I also appreciated the fact that Richardson decided to build a camera form instead of just using a smart phone built-in camera. The phone itself contains a truckload of data and with his intention of streamlining data, using a phone camera could compromise just that. And though this might sound shallow but having the tactility of a physical camera is just fun! Personally, the sensation of clicking cameras is very… satisfying.
The description receipt that comes at the end also feels sort of like a reward, also seem to reassemble a Polaroid camera. The novelty of having a physical print, away from the boring digital pixel compound, excites me!

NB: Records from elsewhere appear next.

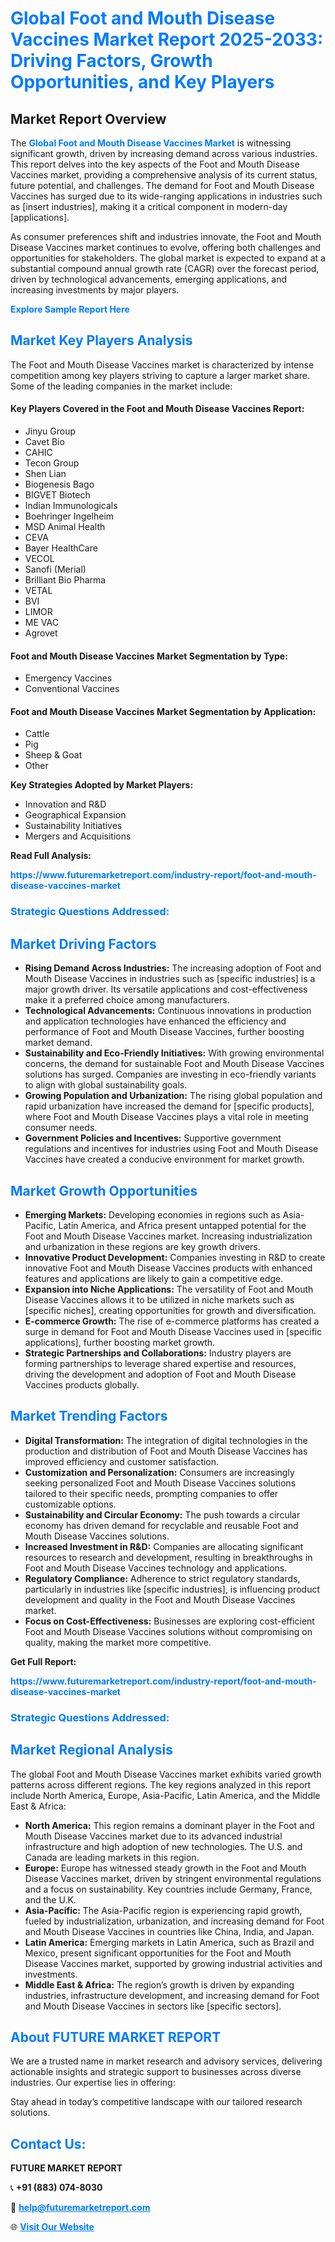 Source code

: <h1 style="color: #007BFF;">Global Foot and Mouth Disease Vaccines Market Report 2025-2033: Driving Factors, Growth Opportunities, and Key Players</h1>

<section id="overview">
<h2>Market Report Overview</h2>
<p>The <a href="https://www.futuremarketreport.com/industry-report/foot-and-mouth-disease-vaccines-market" style="color: #007BFF; text-decoration: none;"><strong>Global Foot and Mouth Disease Vaccines Market</strong></a> is witnessing significant growth, driven by increasing demand across various industries. This report delves into the key aspects of the Foot and Mouth Disease Vaccines market, providing a comprehensive analysis of its current status, future potential, and challenges. The demand for Foot and Mouth Disease Vaccines has surged due to its wide-ranging applications in industries such as [insert industries], making it a critical component in modern-day [applications].</p>
<p>As consumer preferences shift and industries innovate, the Foot and Mouth Disease Vaccines market continues to evolve, offering both challenges and opportunities for stakeholders. The global market is expected to expand at a substantial compound annual growth rate (CAGR) over the forecast period, driven by technological advancements, emerging applications, and increasing investments by major players.</p>
</section>

<section id="overview">
<p><a href="https://www.futuremarketreport.com/request-sample/reportId=51544" style="color: #007BFF; text-decoration: none;"><strong>Explore Sample Report Here</strong></a></p>
</section>

<section id="key-players">
<h2 style="color: #007BFF;">Market Key Players Analysis</h2>
<p>The Foot and Mouth Disease Vaccines market is characterized by intense competition among key players striving to capture a larger market share. Some of the leading companies in the market include:</p>
<h4>Key Players Covered in the Foot and Mouth Disease Vaccines Report:</h4>
<ul><li>Jinyu Group</li><li>Cavet Bio</li><li>CAHIC</li><li>Tecon Group</li><li>Shen Lian</li><li>Biogenesis Bago</li><li>BIGVET Biotech</li><li>Indian Immunologicals</li><li>Boehringer Ingelheim</li><li>MSD Animal Health</li><li>CEVA</li><li>Bayer HealthCare</li><li>VECOL</li><li>Sanofi (Merial)</li><li>Brilliant Bio Pharma</li><li>VETAL</li><li>BVI</li><li>LIMOR</li><li>ME VAC</li><li>Agrovet</li></ul>
<h4>Foot and Mouth Disease Vaccines Market Segmentation by Type:</h4>
<ul><li>Emergency Vaccines</li><li>Conventional Vaccines</li></ul>

<h4>Foot and Mouth Disease Vaccines Market Segmentation by Application:</h4>
<ul><li>Cattle</li><li>Pig</li><li>Sheep &amp; Goat</li><li>Other</li></ul>
<p><strong>Key Strategies Adopted by Market Players:</strong></p>
<ul>
<li>Innovation and R&D</li>
<li>Geographical Expansion</li>
<li>Sustainability Initiatives</li>
<li>Mergers and Acquisitions</li>
</ul>
</section>

<section>
<p><strong>Read Full Analysis: </strong></p><a href="https://www.futuremarketreport.com/industry-report/foot-and-mouth-disease-vaccines-market" style="color: #007BFF; text-decoration: none;"><strong>https://www.futuremarketreport.com/industry-report/foot-and-mouth-disease-vaccines-market</strong></a>
<h3 style="color: #007BFF;">Strategic Questions Addressed:</h3>
</section>

<section id="driving-factors">
<h2 style="color: #007BFF;">Market Driving Factors</h2>
<ul>
<li><strong>Rising Demand Across Industries:</strong> The increasing adoption of Foot and Mouth Disease Vaccines in industries such as [specific industries] is a major growth driver. Its versatile applications and cost-effectiveness make it a preferred choice among manufacturers.</li>
<li><strong>Technological Advancements:</strong> Continuous innovations in production and application technologies have enhanced the efficiency and performance of Foot and Mouth Disease Vaccines, further boosting market demand.</li>
<li><strong>Sustainability and Eco-Friendly Initiatives:</strong> With growing environmental concerns, the demand for sustainable Foot and Mouth Disease Vaccines solutions has surged. Companies are investing in eco-friendly variants to align with global sustainability goals.</li>
<li><strong>Growing Population and Urbanization:</strong> The rising global population and rapid urbanization have increased the demand for [specific products], where Foot and Mouth Disease Vaccines plays a vital role in meeting consumer needs.</li>
<li><strong>Government Policies and Incentives:</strong> Supportive government regulations and incentives for industries using Foot and Mouth Disease Vaccines have created a conducive environment for market growth.</li>
</ul>
</section>

<section id="growth-opportunities">
<h2 style="color: #007BFF;">Market Growth Opportunities</h2>
<ul>
<li><strong>Emerging Markets:</strong> Developing economies in regions such as Asia-Pacific, Latin America, and Africa present untapped potential for the Foot and Mouth Disease Vaccines market. Increasing industrialization and urbanization in these regions are key growth drivers.</li>
<li><strong>Innovative Product Development:</strong> Companies investing in R&D to create innovative Foot and Mouth Disease Vaccines products with enhanced features and applications are likely to gain a competitive edge.</li>
<li><strong>Expansion into Niche Applications:</strong> The versatility of Foot and Mouth Disease Vaccines allows it to be utilized in niche markets such as [specific niches], creating opportunities for growth and diversification.</li>
<li><strong>E-commerce Growth:</strong> The rise of e-commerce platforms has created a surge in demand for Foot and Mouth Disease Vaccines used in [specific applications], further boosting market growth.</li>
<li><strong>Strategic Partnerships and Collaborations:</strong> Industry players are forming partnerships to leverage shared expertise and resources, driving the development and adoption of Foot and Mouth Disease Vaccines products globally.</li>
</ul>
</section>

<section id="trending-factors">
<h2 style="color: #007BFF;">Market Trending Factors</h2>
<ul>
<li><strong>Digital Transformation:</strong> The integration of digital technologies in the production and distribution of Foot and Mouth Disease Vaccines has improved efficiency and customer satisfaction.</li>
<li><strong>Customization and Personalization:</strong> Consumers are increasingly seeking personalized Foot and Mouth Disease Vaccines solutions tailored to their specific needs, prompting companies to offer customizable options.</li>
<li><strong>Sustainability and Circular Economy:</strong> The push towards a circular economy has driven demand for recyclable and reusable Foot and Mouth Disease Vaccines solutions.</li>
<li><strong>Increased Investment in R&D:</strong> Companies are allocating significant resources to research and development, resulting in breakthroughs in Foot and Mouth Disease Vaccines technology and applications.</li>
<li><strong>Regulatory Compliance:</strong> Adherence to strict regulatory standards, particularly in industries like [specific industries], is influencing product development and quality in the Foot and Mouth Disease Vaccines market.</li>
<li><strong>Focus on Cost-Effectiveness:</strong> Businesses are exploring cost-efficient Foot and Mouth Disease Vaccines solutions without compromising on quality, making the market more competitive.</li>
</ul>
</section>

<section>
<p><strong>Get Full Report: </strong></p><a href="https://www.futuremarketreport.com/industry-report/foot-and-mouth-disease-vaccines-market" style="color: #007BFF; text-decoration: none;"><strong>https://www.futuremarketreport.com/industry-report/foot-and-mouth-disease-vaccines-market</strong></a>
<h3 style="color: #007BFF;">Strategic Questions Addressed:</h3>
</section>


<section id="regional-analysis">
<h2 style="color: #007BFF;">Market Regional Analysis</h2>
<p>The global Foot and Mouth Disease Vaccines market exhibits varied growth patterns across different regions. The key regions analyzed in this report include North America, Europe, Asia-Pacific, Latin America, and the Middle East & Africa:</p>
<ul>
<li><strong>North America:</strong> This region remains a dominant player in the Foot and Mouth Disease Vaccines market due to its advanced industrial infrastructure and high adoption of new technologies. The U.S. and Canada are leading markets in this region.</li>
<li><strong>Europe:</strong> Europe has witnessed steady growth in the Foot and Mouth Disease Vaccines market, driven by stringent environmental regulations and a focus on sustainability. Key countries include Germany, France, and the U.K.</li>
<li><strong>Asia-Pacific:</strong> The Asia-Pacific region is experiencing rapid growth, fueled by industrialization, urbanization, and increasing demand for Foot and Mouth Disease Vaccines in countries like China, India, and Japan.</li>
<li><strong>Latin America:</strong> Emerging markets in Latin America, such as Brazil and Mexico, present significant opportunities for the Foot and Mouth Disease Vaccines market, supported by growing industrial activities and investments.</li>
<li><strong>Middle East & Africa:</strong> The region’s growth is driven by expanding industries, infrastructure development, and increasing demand for Foot and Mouth Disease Vaccines in sectors like [specific sectors].</li>
</ul>
</section>

<footer>
<h2 style="color: #007BFF;">About FUTURE MARKET REPORT</h2>
<p>We are a trusted name in market research and advisory services, delivering actionable insights and strategic support to businesses across diverse industries. Our expertise lies in offering:</p>

<p>Stay ahead in today’s competitive landscape with our tailored research solutions.</p>

<h2 style="color: #007BFF;">Contact Us:</h2>
<p><strong>FUTURE MARKET REPORT</strong></p>
<p>📞 <strong>+91 (883) 074-8030</strong></p>
<p>📧 <strong><a href="mailto:help@futuremarketreport.com" style="color: #007BFF;">help@futuremarketreport.com</a></strong></p>
<p>🌐 <strong><a href="https://www.futuremarketreport.com/" style="color: #007BFF;">Visit Our Website</a></strong></p>
</footer> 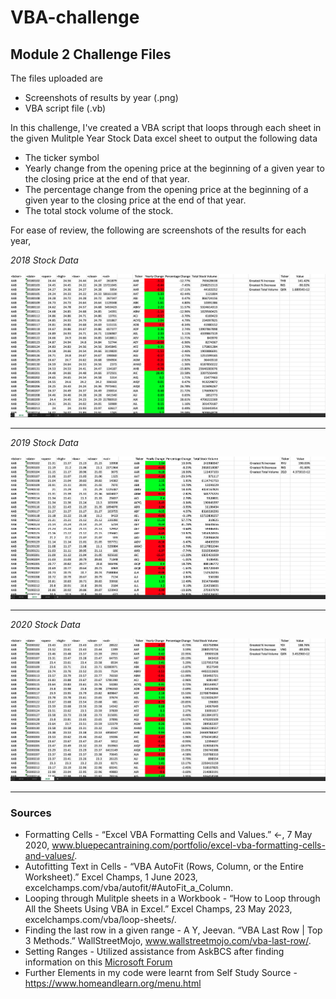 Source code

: # VBA-challenge
## Module 2 Challenge Files

The files uploaded are
- Screenshots of results by year (.png)
- VBA script file (.vb)

In this challenge, I've created a VBA script that loops through each sheet in the given Mulitple Year Stock Data excel sheet to output the following data
  - The ticker symbol
  - Yearly change from the opening price at the beginning of a given year to the closing price at the end of that year.
  - The percentage change from the opening price at the beginning of a given year to the closing price at the end of that year.
  - The total stock volume of the stock.

For ease of review, the following are screenshots of the results for each year,

*2018 Stock Data*

<img src = "https://github.com/nivethasund/VBA-challenge/blob/main/2018%20Stock%20Data.png" title = "2018 Stock Data">

---------

*2019 Stock Data*

<img src= "https://github.com/nivethasund/VBA-challenge/blob/main/2019%20Stock%20Data.png" title = "2019 Stock Data">

---------

*2020 Stock Data*

<img src = "https://github.com/nivethasund/VBA-challenge/blob/main/2020%20Stock%20Data.png" title = "2020 Stock Data">

---------

### Sources

- Formatting Cells - “Excel VBA Formatting Cells and Values.” ←, 7 May 2020, www.bluepecantraining.com/portfolio/excel-vba-formatting-cells-and-values/. 
- Autofitting Text in Cells - “VBA AutoFit (Rows, Column, or the Entire Worksheet).” Excel Champs, 1 June 2023, excelchamps.com/vba/autofit/#AutoFit_a_Column. 
- Looping through Mulitple sheets in a Workbook - “How to Loop through All the Sheets Using VBA in Excel.” Excel Champs, 23 May 2023, excelchamps.com/vba/loop-sheets/. 
- Finding the last row in a given range - A Y, Jeevan. “VBA Last Row | Top 3 Methods.” WallStreetMojo, www.wallstreetmojo.com/vba-last-row/.
- Setting Ranges - Utilized assistance from AskBCS after finding information on this [Microsoft Forum](https://techcommunity.microsoft.com/t5/excel/using-lastrow-variable-in-range/m-p/3584550)
- Further Elements in my code were learnt from Self Study Source - https://www.homeandlearn.org/menu.html
‌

On the flip side, Richardson did mention that each print is cost money, because you do need to pay the person who is transcribing the image, and especially at an instance. There is also an apparent lag time of 3-6minutes.
I think with technology these days, if there was a chance to reconfigure the system, we could definitely look at the method of face recognition using OpenCV, Python and Deep Learning, which seems to gain traction only a couple years back. And accompanying this should be object recognition AI, which is an even more recent technology. Overall, I believe this would eliminate the need for any humans at all and a shorter time before feedback.
In conclusion, the Descriptive Camera is a paradox in many ways, you expect photos but you get text, it has a touch of rustic-ness but speaks of an idea so pertinent to the present. All in all, this work got me thinking and I genuinely enjoyed learning more about it.